_PROBLEM REQUIREMENTS_
Which lines below include the string "participant"? Please show each one.

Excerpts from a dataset
◇ ◇ ◇ ◇ ◇
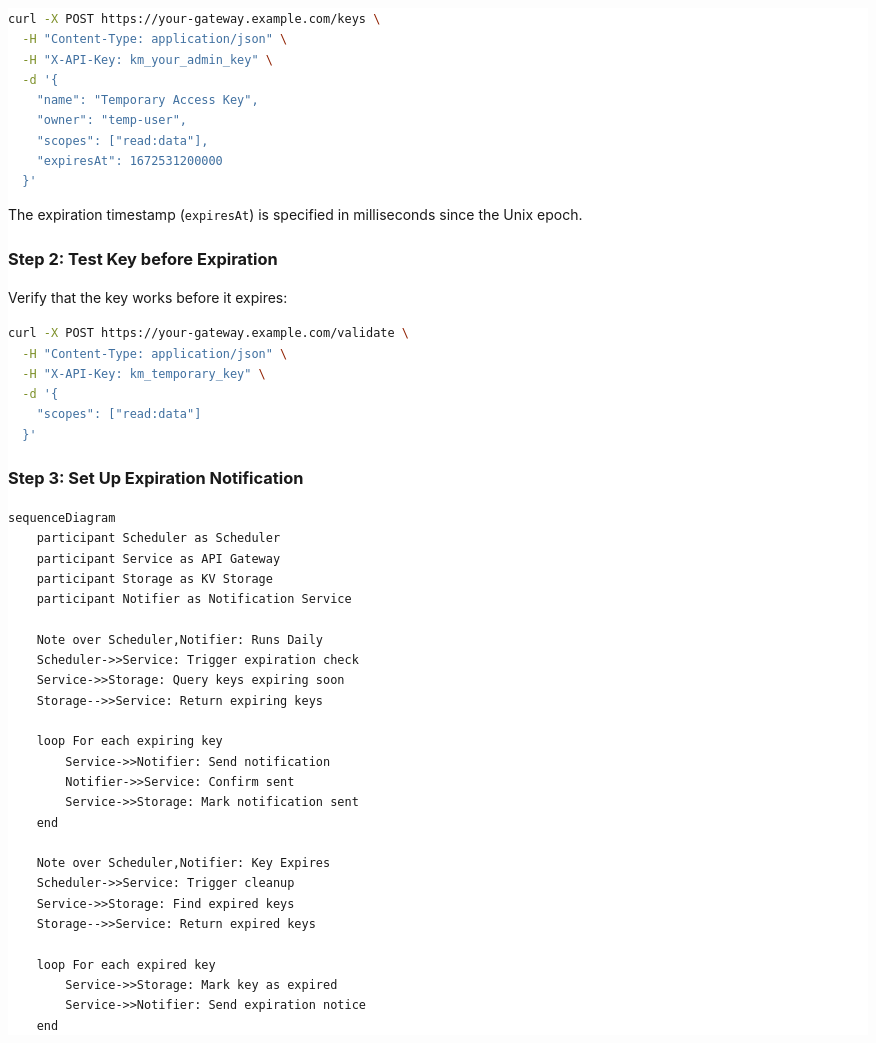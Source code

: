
 ```bash
curl -X POST https://your-gateway.example.com/keys \
  -H "Content-Type: application/json" \
  -H "X-API-Key: km_your_admin_key" \
  -d '{
    "name": "Temporary Access Key",
    "owner": "temp-user",
    "scopes": ["read:data"],
    "expiresAt": 1672531200000
  }'
```

The expiration timestamp (`expiresAt`) is specified in milliseconds since the Unix epoch.

### Step 2: Test Key before Expiration

Verify that the key works before it expires:

```bash
curl -X POST https://your-gateway.example.com/validate \
  -H "Content-Type: application/json" \
  -H "X-API-Key: km_temporary_key" \
  -d '{
    "scopes": ["read:data"]
  }'
```

### Step 3: Set Up Expiration Notification

```mermaid
sequenceDiagram
    participant Scheduler as Scheduler
    participant Service as API Gateway
    participant Storage as KV Storage
    participant Notifier as Notification Service
    
    Note over Scheduler,Notifier: Runs Daily
    Scheduler->>Service: Trigger expiration check
    Service->>Storage: Query keys expiring soon
    Storage-->>Service: Return expiring keys
    
    loop For each expiring key
        Service->>Notifier: Send notification
        Notifier->>Service: Confirm sent
        Service->>Storage: Mark notification sent
    end
    
    Note over Scheduler,Notifier: Key Expires
    Scheduler->>Service: Trigger cleanup
    Service->>Storage: Find expired keys
    Storage-->>Service: Return expired keys
    
    loop For each expired key
        Service->>Storage: Mark key as expired
        Service->>Notifier: Send expiration notice
    end
```
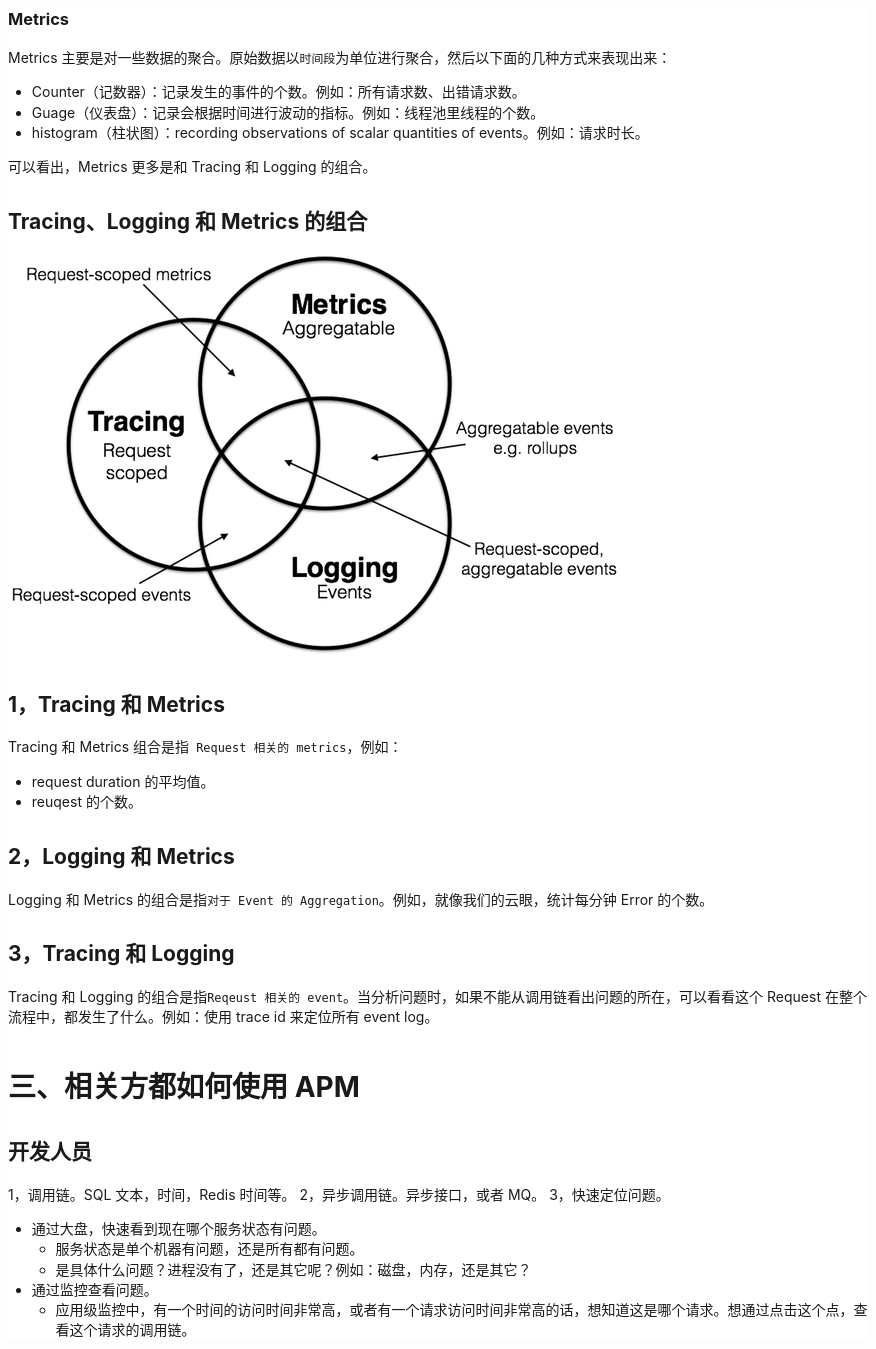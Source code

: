 ### Metrics
Metrics 主要是对一些数据的聚合。原始数据以`时间段`为单位进行聚合，然后以下面的几种方式来表现出来：
- Counter（记数器）：记录发生的事件的个数。例如：所有请求数、出错请求数。
- Guage（仪表盘）：记录会根据时间进行波动的指标。例如：线程池里线程的个数。
- histogram（柱状图）：recording observations of scalar quantities of events。例如：请求时长。

可以看出，Metrics 更多是和 Tracing 和 Logging 的组合。

## Tracing、Logging 和 Metrics 的组合

![metrics_tracing_logging_2](media/metrics_tracing_logging_2.png)
## 1，Tracing 和 Metrics
Tracing 和 Metrics 组合是指` Request 相关的 metrics`，例如：
- request duration 的平均值。
- reuqest 的个数。

## 2，Logging 和 Metrics
Logging 和 Metrics 的组合是指`对于 Event 的 Aggregation`。例如，就像我们的云眼，统计每分钟 Error 的个数。

## 3，Tracing 和 Logging
Tracing 和 Logging 的组合是指`Reqeust 相关的 event`。当分析问题时，如果不能从调用链看出问题的所在，可以看看这个 Request 在整个流程中，都发生了什么。例如：使用 trace id 来定位所有 event log。

# 三、相关方都如何使用 APM
## 开发人员
1，调用链。SQL 文本，时间，Redis 时间等。
2，异步调用链。异步接口，或者 MQ。
3，快速定位问题。
- 通过大盘，快速看到现在哪个服务状态有问题。
  - 服务状态是单个机器有问题，还是所有都有问题。
  - 是具体什么问题？进程没有了，还是其它呢？例如：磁盘，内存，还是其它？
- 通过监控查看问题。
  - 应用级监控中，有一个时间的访问时间非常高，或者有一个请求访问时间非常高的话，想知道这是哪个请求。想通过点击这个点，查看这个请求的调用链。
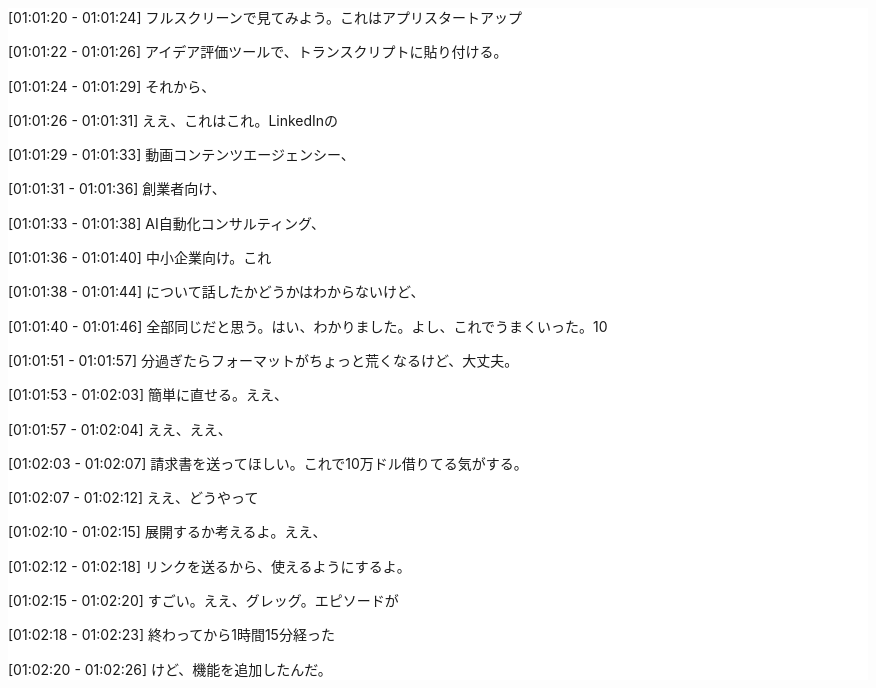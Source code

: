 [01:01:20 - 01:01:24]
フルスクリーンで見てみよう。これはアプリスタートアップ

[01:01:22 - 01:01:26]
アイデア評価ツールで、トランスクリプトに貼り付ける。

[01:01:24 - 01:01:29]
それから、

[01:01:26 - 01:01:31]
ええ、これはこれ。LinkedInの

[01:01:29 - 01:01:33]
動画コンテンツエージェンシー、

[01:01:31 - 01:01:36]
創業者向け、

[01:01:33 - 01:01:38]
AI自動化コンサルティング、

[01:01:36 - 01:01:40]
中小企業向け。これ

[01:01:38 - 01:01:44]
について話したかどうかはわからないけど、

[01:01:40 - 01:01:46]
全部同じだと思う。はい、わかりました。よし、これでうまくいった。10

[01:01:51 - 01:01:57]
分過ぎたらフォーマットがちょっと荒くなるけど、大丈夫。

[01:01:53 - 01:02:03]
簡単に直せる。ええ、

[01:01:57 - 01:02:04]
ええ、ええ、

[01:02:03 - 01:02:07]
請求書を送ってほしい。これで10万ドル借りてる気がする。

[01:02:07 - 01:02:12]
ええ、どうやって

[01:02:10 - 01:02:15]
展開するか考えるよ。ええ、

[01:02:12 - 01:02:18]
リンクを送るから、使えるようにするよ。

[01:02:15 - 01:02:20]
すごい。ええ、グレッグ。エピソードが

[01:02:18 - 01:02:23]
終わってから1時間15分経った

[01:02:20 - 01:02:26]
けど、機能を追加したんだ。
◇ ◇ ◇ ◇ ◇
_RESPONSE TO THIS TASK_
    participant Scheduler as Scheduler
    participant Service as API Gateway
    participant Storage as KV Storage
    participant Notifier as Notification Service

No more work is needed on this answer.